**TASK TO COMPLETE:** Leaving the pictures aside, return all of the data below exactly.

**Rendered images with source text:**
▬▬▬▬▬▬

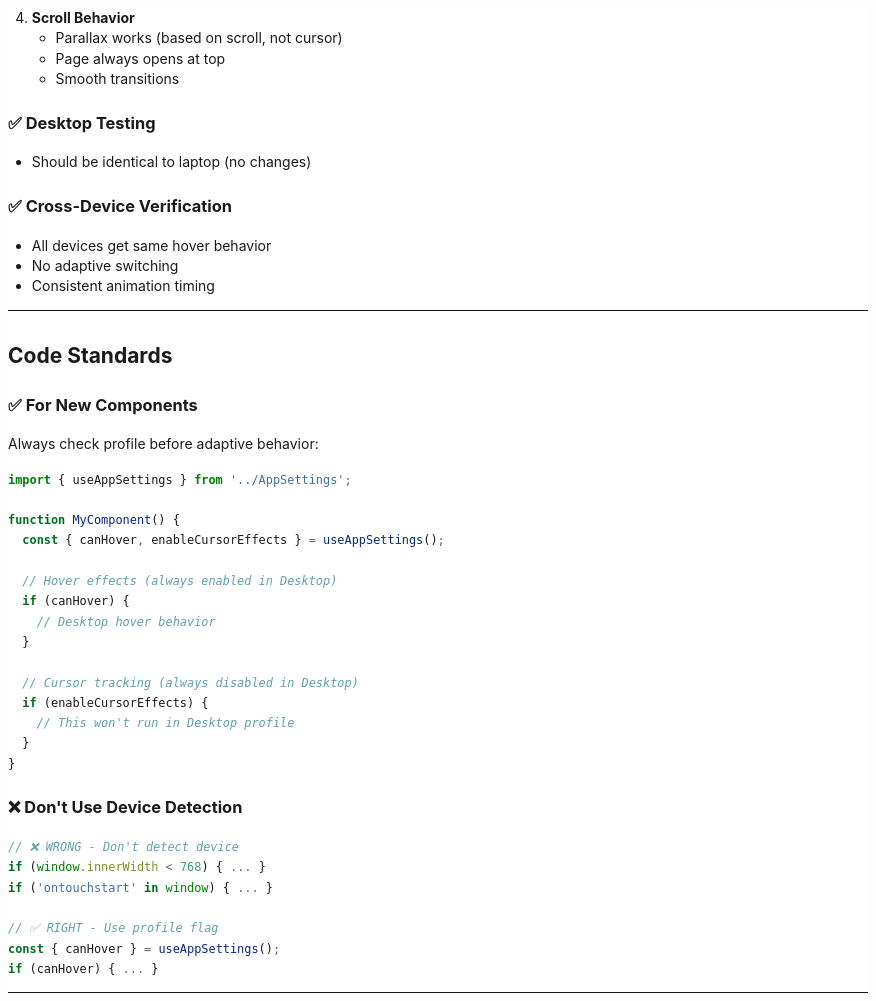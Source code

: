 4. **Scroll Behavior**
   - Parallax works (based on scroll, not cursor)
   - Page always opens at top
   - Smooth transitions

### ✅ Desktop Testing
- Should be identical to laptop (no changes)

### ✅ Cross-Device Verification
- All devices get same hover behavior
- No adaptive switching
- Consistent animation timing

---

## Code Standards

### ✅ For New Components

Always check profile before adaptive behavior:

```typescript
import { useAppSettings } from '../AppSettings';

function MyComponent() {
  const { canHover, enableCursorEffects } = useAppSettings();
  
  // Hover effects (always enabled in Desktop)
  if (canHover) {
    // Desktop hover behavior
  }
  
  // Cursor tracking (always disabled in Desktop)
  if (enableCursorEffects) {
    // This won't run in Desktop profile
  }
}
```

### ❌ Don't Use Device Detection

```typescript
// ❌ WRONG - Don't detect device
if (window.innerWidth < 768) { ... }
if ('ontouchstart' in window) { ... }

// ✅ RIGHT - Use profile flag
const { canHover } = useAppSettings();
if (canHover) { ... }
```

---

▬▬▬▬▬▬

**SOLUTION FOR THIS PROBLEM:**
Source code

: 4. **Scroll Behavior**
   - Parallax works (based on scroll, not cursor)
   - Page always opens at top
   - Smooth transitions

### ✅ Desktop Testing
- Should be identical to laptop (no changes)

### ✅ Cross-Device Verification
- All devices get same hover behavior
- No adaptive switching
- Consistent animation timing

---

## Code Standards

### ✅ For New Components

Always check profile before adaptive behavior:

```typescript
import { useAppSettings } from '../AppSettings';

function MyComponent() {
  const { canHover, enableCursorEffects } = useAppSettings();
  
  // Hover effects (always enabled in Desktop)
  if (canHover) {
    // Desktop hover behavior
  }
  
  // Cursor tracking (always disabled in Desktop)
  if (enableCursorEffects) {
    // This won't run in Desktop profile
  }
}
```

### ❌ Don't Use Device Detection

```typescript
// ❌ WRONG - Don't detect device
if (window.innerWidth < 768) { ... }
if ('ontouchstart' in window) { ... }

// ✅ RIGHT - Use profile flag
const { canHover } = useAppSettings();
if (canHover) { ... }
```

---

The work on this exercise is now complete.